Knowledge graphs within everyone’s means
Maria Angela Pellegrino
Dipartimento di Informatica, Università degli Studi di Salerno, Fisciano (SA) ITALY


                                      Abstract
                                      A Knowledge Graph is a useful means for empowering users in actively exploring data of interest and
                                      manage acquired knowledge. However, its most common query language, SPARQL, proves to be too
                                      complex for lay users. Thus, the proposal of tools and interfaces to unlock their potentialities while
                                      masking underlying complexity in querying mechanisms is required. My Ph.D. research is situated
                                      exactly in this context and aims to scaffold end-users in taking advantage of Knowledge Graphs.

                                      Keywords
                                      Semantic Web, Knowledge management, Information retrieval, Data exploitation, Query builder


1. Introduction
The term Knowledge Graph (KG) has been recently used by the Semantic Web community to
refer to any graph-based knowledge representation [1]. KGs, through a Semantic Web lens,
allow for agile navigation of arbitrary entities thanks to defined links [1]. Thus, they are also
referred to as Linked (Open) Data (LD or LOD)).
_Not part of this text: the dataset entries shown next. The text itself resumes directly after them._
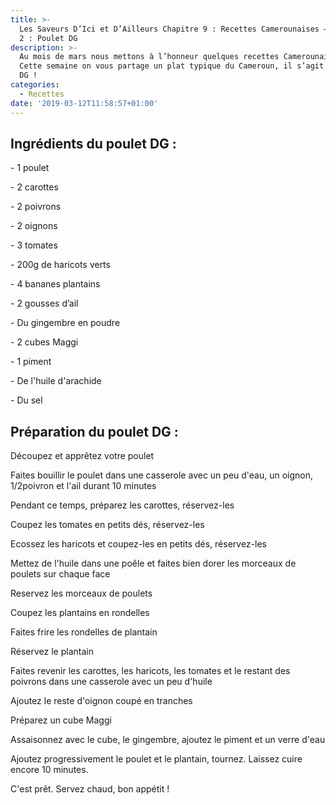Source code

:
 ```yaml
---
title: >-
  Les Saveurs D’Ici et D’Ailleurs Chapitre 9 : Recettes Camerounaises – Episode
  2 : Poulet DG
description: >-
  Au mois de mars nous mettons à l’honneur quelques recettes Camerounaises !
  Cette semaine on vous partage un plat typique du Cameroun, il s’agit du poulet
  DG !
categories:
  - Recettes
date: '2019-03-12T11:58:57+01:00'
---
```

## Ingrédients du poulet DG :

\- 1 poulet

\- 2 carottes

\- 2 poivrons

\- 2 oignons

\- 3 tomates

\- 200g de haricots verts

\- 4 bananes plantains

\- 2 gousses d’ail

\- Du gingembre en poudre

\- 2 cubes Maggi

\- 1 piment

\- De l'huile d'arachide

\- Du sel



## Préparation du poulet DG :

Découpez et apprêtez votre poulet

Faites bouillir le poulet dans une casserole avec un peu d'eau, un oignon, 1/2poivron et l'ail durant 10 minutes

Pendant ce temps, préparez les carottes, réservez-les

Coupez les tomates en petits dés, réservez-les

Ecossez les haricots et coupez-les en petits dés, réservez-les

Mettez de l'huile dans une poêle et faites bien dorer les morceaux de poulets sur chaque face

Reservez les morceaux de poulets

Coupez les plantains en rondelles

Faites frire les rondelles de plantain

Réservez le plantain

Faites revenir les carottes, les haricots, les tomates et le restant des poivrons dans une casserole avec un peu d'huile

Ajoutez le reste d'oignon coupé en tranches

Préparez un cube Maggi

Assaisonnez avec le cube, le gingembre, ajoutez le piment et un verre d'eau

Ajoutez progressivement le poulet et le plantain, tournez. Laissez cuire encore 10 minutes.

C'est prêt. Servez chaud, bon appétit !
Over the past decades, hundreds of datasets
have been published using the Semantic Web standards covering any topical domain [2]. The
LOD Cloud [3] (a KG that collects most of the published KGs) counted 12 datasets in 2007 and
currently contains 1,239 datasets. Some of these KGs are proprietary, maintained internally by
companies such as Google, Microsoft, Apple; while others, like DBpedia [4] and Wikidata [5],
are openly available and maintained by dedicated communities. The central idea of LD is that
data publishers support applications in discovering and integrating data by complying with a set
of best practices in the areas of linking, vocabulary usage, and metadata provision [2]. Because
of the extensive range of heterogeneous information stored in KGs, for their easy navigation,
thanks to their quantitative and qualitative properties, they could behave as a critical resource
for information retrieval (IR) and knowledge management (KM).
   The exploitation of KG is mainly affected by i) required technical skills in query languages (e.g.,
SPARQL) and in understanding the semantics of the supported operators [6], too challenging
for lay users, and ii) conceptualization issues to understand how data are modelled [6, 7].
   These drawbacks have led to the development of tools and interfaces to support users in
interacting with KGs by implicitly composing queries while hiding the underlying complexity.
   My research is situated in this context and aims to propose approaches and prototyping
tools to express users’ needs or explore available data by a Natural Language (NL) interface to
guide end-users (with different interests, types of background, age, and needs) to query KGs

CHItaly 2021 Joint Proceedings of Interactive Experiences and Doctoral Consortium, July 11–13, 2021, Bolzano, Italy
" mapellegrino@unisa.it (M. A. Pellegrino)
                                    © 2021 Copyright for this paper by its authors. Use permitted under Creative Commons License Attribution 4.0 International (CC BY 4.0).
 CEUR
 Workshop
 Proceedings
               http://ceur-ws.org
               ISSN 1613-0073
                                    CEUR Workshop Proceedings (CEUR-WS.org)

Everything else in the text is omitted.